BEGIN

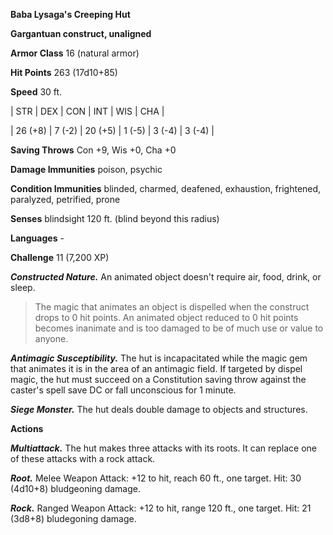 **Baba Lysaga's Creeping Hut**

**Gargantuan construct, unaligned**

**Armor Class** 16 (natural armor)

**Hit Points** 263 (17d10+85)

**Speed** 30 ft.

|   STR   |   DEX   |   CON   |   INT   |   WIS   |   CHA   |
  
| 26 (+8) | 7 (-2) | 20 (+5) | 1 (-5) | 3 (-4) | 3 (-4) |

**Saving Throws** Con +9, Wis +0, Cha +0

**Damage Immunities** poison, psychic

**Condition Immunities** blinded, charmed, deafened, exhaustion, frightened, paralyzed, petrified, prone

**Senses** blindsight 120 ft. (blind beyond this radius)

**Languages** -

**Challenge** 11 (7,200 XP)

***Constructed Nature.*** An animated object doesn't require air, food, drink, or sleep.

>The magic that animates an object is dispelled when the construct drops to 0 hit points. An animated object reduced to 0 hit points becomes inanimate and is too damaged to be of much use or value to anyone.

***Antimagic Susceptibility.*** The hut is incapacitated while the magic gem that animates it is in the area of an antimagic field. If targeted by dispel magic, the hut must succeed on a Constitution saving throw against the caster's spell save DC or fall unconscious for 1 minute.

***Siege Monster.*** The hut deals double damage to objects and structures.

**Actions**

***Multiattack.*** The hut makes three attacks with its roots. It can replace one of these attacks with a rock attack.

***Root.*** Melee Weapon Attack: +12 to hit, reach 60 ft., one target. Hit: 30 (4d10+8) bludgeoning damage.

***Rock.*** Ranged Weapon Attack: +12 to hit, range 120 ft., one target. Hit: 21 (3d8+8) bludegoning damage.

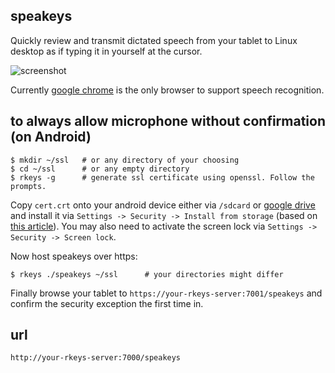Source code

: ## speakeys

Quickly review and transmit dictated speech from your tablet
to Linux desktop as if typing it in yourself at the cursor.

![screenshot](http://dizzib.github.io/rkeys/speakeys.png)

Currently [google chrome][chrome] is the only browser to support speech recognition.

## to always allow microphone without confirmation (on Android)

    $ mkdir ~/ssl   # or any directory of your choosing
    $ cd ~/ssl      # or any empty directory
    $ rkeys -g      # generate ssl certificate using openssl. Follow the prompts.

Copy `cert.crt` onto your android device either via `/sdcard` or
[google drive][gdrive] and install it via `Settings -> Security -> Install from storage`
(based on [this article](https://coderwall.com/p/wv6fpq/add-self-signed-ssl-certificate-to-android-for-browsing)).
You may also need to activate the screen lock via `Settings -> Security -> Screen lock`.

Now host speakeys over https:

    $ rkeys ./speakeys ~/ssl      # your directories might differ

Finally browse your tablet to `https://your-rkeys-server:7001/speakeys` and
confirm the security exception the first time in.

## url

`http://your-rkeys-server:7000/speakeys`


[chrome]: https://www.google.com/chrome/browser/mobile/index.html
[gdrive]: https://www.google.com/drive/
[rkeys]: https://github.com/dizzib/rkeys
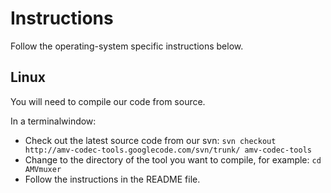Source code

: # Instructions #

Follow the operating-system specific instructions below.

## Linux ##

You will need to compile our code from source.

In a terminalwindow:
  * Check out the latest source code from our svn: `svn checkout http://amv-codec-tools.googlecode.com/svn/trunk/ amv-codec-tools`
  * Change to the directory of the tool you want to compile, for example: `cd AMVmuxer`
  * Follow the instructions in the README file.




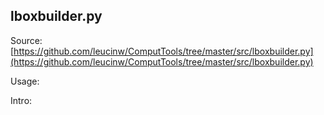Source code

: ## lboxbuilder.py

Source: [https://github.com/leucinw/ComputTools/tree/master/src/lboxbuilder.py](https://github.com/leucinw/ComputTools/tree/master/src/lboxbuilder.py)

Usage:

Intro:

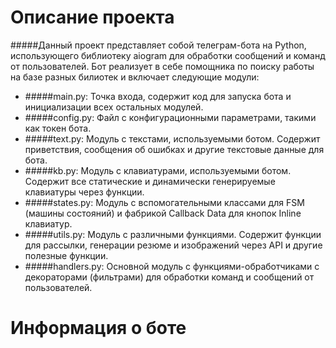 # Описание проекта

#####Данный проект представляет собой телеграм-бота на Python, использующего библиотеку aiogram для обработки сообщений и команд от пользователей. Бот реализует в себе помощника по поиску работы на базе разных билиотек  и включает следующие модули:

- #####main.py: Точка входа, содержит код для запуска бота и инициализации всех остальных модулей.
- #####config.py: Файл с конфигурационными параметрами, такими как токен бота.
- #####text.py: Модуль с текстами, используемыми ботом. Содержит приветствия, сообщения об ошибках и другие текстовые данные для бота. 
- #####kb.py: Модуль с клавиатурами, используемыми ботом. Содержит все статические и динамически генерируемые клавиатуры через функции.
- #####states.py: Модуль с вспомогательными классами для FSM (машины состояний) и фабрикой Callback Data для кнопок Inline клавиатур.
- #####utils.py: Модуль с различными функциями. Содержит функции для рассылки, генерации резюме и изображений через API и другие полезные функции.
- #####handlers.py: Основной модуль с функциями-обработчиками с декораторами (фильтрами) для обработки команд и сообщений от пользователей.

# Информация о боте 
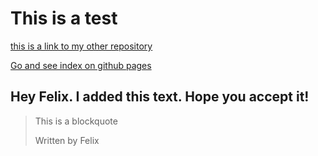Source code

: # This is a test

[this is a link to my other repository](https://github.com/Felix72396/interactive-comment-section.git)

[Go and see index on github pages](https://Felix72396.github.io/test)

## Hey Felix. I added this text. Hope you accept it!

> This is a blockquote
>
>Written by Felix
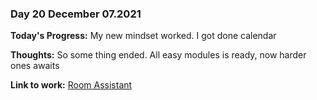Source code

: ### Day 20 December 07.2021

**Today's Progress:** My new mindset worked. I got done calendar

**Thoughts:** So some thing ended. All easy modules is ready, now harder ones awaits

**Link to work:** [Room Assistant](https://github.com/Pablo203/RoomAssistant/)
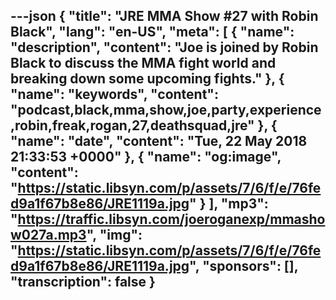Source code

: ---json
{
  "title": "JRE MMA Show #27 with Robin Black",
  "lang": "en-US",
  "meta": [
    {
      "name": "description",
      "content": "Joe is joined by Robin Black to discuss the MMA fight world and breaking down some upcoming fights."
    },
    {
      "name": "keywords",
      "content": "podcast,black,mma,show,joe,party,experience,robin,freak,rogan,27,deathsquad,jre"
    },
    {
      "name": "date",
      "content": "Tue, 22 May 2018 21:33:53 +0000"
    },
    {
      "name": "og:image",
      "content": "https://static.libsyn.com/p/assets/7/6/f/e/76fed9a1f67b8e86/JRE1119a.jpg"
    }
  ],
  "mp3": "https://traffic.libsyn.com/joeroganexp/mmashow027a.mp3",
  "img": "https://static.libsyn.com/p/assets/7/6/f/e/76fed9a1f67b8e86/JRE1119a.jpg",
  "sponsors": [],
  "transcription": false
}
---
<episode-header />

<timemark seconds="0" />

<transcribe-call-to-action />

<episode-footer />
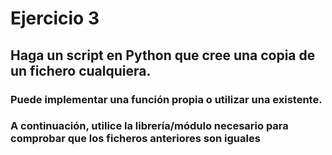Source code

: # Ejercicio 3
## Haga un script en Python que cree una copia de un fichero cualquiera. 
### Puede implementar una función propia o utilizar una existente. 
### A continuación, utilice la librería/módulo necesario para comprobar que los ficheros anteriores son iguales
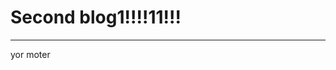 <!--META
timestamp: 1674755998
name: sus blogpost
-->
# Second blog1!!!!11!!!

--- 

<!--START content-->
yor moter
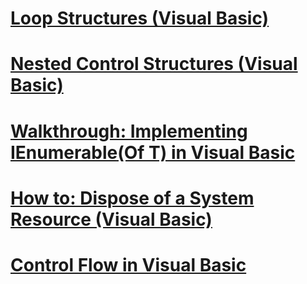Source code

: # [Loop Structures (Visual Basic)](loop-structures.md)
# [Nested Control Structures (Visual Basic)](nested-control-structures.md)
# [Walkthrough: Implementing IEnumerable(Of T) in Visual Basic](walkthrough-implementing-ienumerable-of-t.md)
# [How to: Dispose of a System Resource (Visual Basic)](how-to-dispose-of-a-system-resource.md)
# [Control Flow in Visual Basic](index.md)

END

__TASK TO CARRY OUT__. Pictures aside, please output the whole listing exactly as it appears above.

__REPLY__.
 **Baba Lysaga's Creeping Hut**

**Gargantuan construct, unaligned**

**Armor Class** 16 (natural armor)

**Hit Points** 263 (17d10+85)

**Speed** 30 ft.

|   STR   |   DEX   |   CON   |   INT   |   WIS   |   CHA   |
  
| 26 (+8) | 7 (-2) | 20 (+5) | 1 (-5) | 3 (-4) | 3 (-4) |

**Saving Throws** Con +9, Wis +0, Cha +0

**Damage Immunities** poison, psychic

**Condition Immunities** blinded, charmed, deafened, exhaustion, frightened, paralyzed, petrified, prone

**Senses** blindsight 120 ft. (blind beyond this radius)

**Languages** -

**Challenge** 11 (7,200 XP)

***Constructed Nature.*** An animated object doesn't require air, food, drink, or sleep.

>The magic that animates an object is dispelled when the construct drops to 0 hit points. An animated object reduced to 0 hit points becomes inanimate and is too damaged to be of much use or value to anyone.

***Antimagic Susceptibility.*** The hut is incapacitated while the magic gem that animates it is in the area of an antimagic field. If targeted by dispel magic, the hut must succeed on a Constitution saving throw against the caster's spell save DC or fall unconscious for 1 minute.

***Siege Monster.*** The hut deals double damage to objects and structures.

**Actions**

***Multiattack.*** The hut makes three attacks with its roots. It can replace one of these attacks with a rock attack.

***Root.*** Melee Weapon Attack: +12 to hit, reach 60 ft., one target. Hit: 30 (4d10+8) bludgeoning damage.

***Rock.*** Ranged Weapon Attack: +12 to hit, range 120 ft., one target. Hit: 21 (3d8+8) bludegoning damage.

Source code

: ## speakeys

Quickly review and transmit dictated speech from your tablet
to Linux desktop as if typing it in yourself at the cursor.

![screenshot](http://dizzib.github.io/rkeys/speakeys.png)

Currently [google chrome][chrome] is the only browser to support speech recognition.

## to always allow microphone without confirmation (on Android)

    $ mkdir ~/ssl   # or any directory of your choosing
    $ cd ~/ssl      # or any empty directory
    $ rkeys -g      # generate ssl certificate using openssl. Follow the prompts.

Copy `cert.crt` onto your android device either via `/sdcard` or
[google drive][gdrive] and install it via `Settings -> Security -> Install from storage`
(based on [this article](https://coderwall.com/p/wv6fpq/add-self-signed-ssl-certificate-to-android-for-browsing)).
You may also need to activate the screen lock via `Settings -> Security -> Screen lock`.

Now host speakeys over https:

    $ rkeys ./speakeys ~/ssl      # your directories might differ

Finally browse your tablet to `https://your-rkeys-server:7001/speakeys` and
confirm the security exception the first time in.

## url

`http://your-rkeys-server:7000/speakeys`


[chrome]: https://www.google.com/chrome/browser/mobile/index.html
[gdrive]: https://www.google.com/drive/
[rkeys]: https://github.com/dizzib/rkeys
Source code

: # Instructions #

Follow the operating-system specific instructions below.

## Linux ##

You will need to compile our code from source.

In a terminalwindow:
  * Check out the latest source code from our svn: `svn checkout http://amv-codec-tools.googlecode.com/svn/trunk/ amv-codec-tools`
  * Change to the directory of the tool you want to compile, for example: `cd AMVmuxer`
  * Follow the instructions in the README file.




Source code

: ## lboxbuilder.py

Source: [https://github.com/leucinw/ComputTools/tree/master/src/lboxbuilder.py](https://github.com/leucinw/ComputTools/tree/master/src/lboxbuilder.py)

Usage:

Intro:

 # Описание проекта

#####Данный проект представляет собой телеграм-бота на Python, использующего библиотеку aiogram для обработки сообщений и команд от пользователей. Бот реализует в себе помощника по поиску работы на базе разных билиотек  и включает следующие модули:

- #####main.py: Точка входа, содержит код для запуска бота и инициализации всех остальных модулей.
- #####config.py: Файл с конфигурационными параметрами, такими как токен бота.
- #####text.py: Модуль с текстами, используемыми ботом. Содержит приветствия, сообщения об ошибках и другие текстовые данные для бота. 
- #####kb.py: Модуль с клавиатурами, используемыми ботом. Содержит все статические и динамически генерируемые клавиатуры через функции.
- #####states.py: Модуль с вспомогательными классами для FSM (машины состояний) и фабрикой Callback Data для кнопок Inline клавиатур.
- #####utils.py: Модуль с различными функциями. Содержит функции для рассылки, генерации резюме и изображений через API и другие полезные функции.
- #####handlers.py: Основной модуль с функциями-обработчиками с декораторами (фильтрами) для обработки команд и сообщений от пользователей.

# Информация о боте 
Source code

: # This is a test

[this is a link to my other repository](https://github.com/Felix72396/interactive-comment-section.git)

[Go and see index on github pages](https://Felix72396.github.io/test)

## Hey Felix. I added this text. Hope you accept it!

> This is a blockquote
>
>Written by Felix
Source code

: ### Day 20 December 07.2021

**Today's Progress:** My new mindset worked. I got done calendar

**Thoughts:** So some thing ended. All easy modules is ready, now harder ones awaits

**Link to work:** [Room Assistant](https://github.com/Pablo203/RoomAssistant/)
Source code

: ---json
{
  "title": "JRE MMA Show #27 with Robin Black",
  "lang": "en-US",
  "meta": [
    {
      "name": "description",
      "content": "Joe is joined by Robin Black to discuss the MMA fight world and breaking down some upcoming fights."
    },
    {
      "name": "keywords",
      "content": "podcast,black,mma,show,joe,party,experience,robin,freak,rogan,27,deathsquad,jre"
    },
    {
      "name": "date",
      "content": "Tue, 22 May 2018 21:33:53 +0000"
    },
    {
      "name": "og:image",
      "content": "https://static.libsyn.com/p/assets/7/6/f/e/76fed9a1f67b8e86/JRE1119a.jpg"
    }
  ],
  "mp3": "https://traffic.libsyn.com/joeroganexp/mmashow027a.mp3",
  "img": "https://static.libsyn.com/p/assets/7/6/f/e/76fed9a1f67b8e86/JRE1119a.jpg",
  "sponsors": [],
  "transcription": false
}
---
<episode-header />

<timemark seconds="0" />

<transcribe-call-to-action />

<episode-footer />
Source code

: # Ejercicio 3
## Haga un script en Python que cree una copia de un fichero cualquiera. 
### Puede implementar una función propia o utilizar una existente. 
### A continuación, utilice la librería/módulo necesario para comprobar que los ficheros anteriores son iguales
 <!--META
timestamp: 1674755998
name: sus blogpost
-->
# Second blog1!!!!11!!!

--- 

<!--START content-->
yor moter
Source code

: # [Loop Structures (Visual Basic)](loop-structures.md)
# [Nested Control Structures (Visual Basic)](nested-control-structures.md)
# [Walkthrough: Implementing IEnumerable(Of T) in Visual Basic](walkthrough-implementing-ienumerable-of-t.md)
# [How to: Dispose of a System Resource (Visual Basic)](how-to-dispose-of-a-system-resource.md)
# [Control Flow in Visual Basic](index.md)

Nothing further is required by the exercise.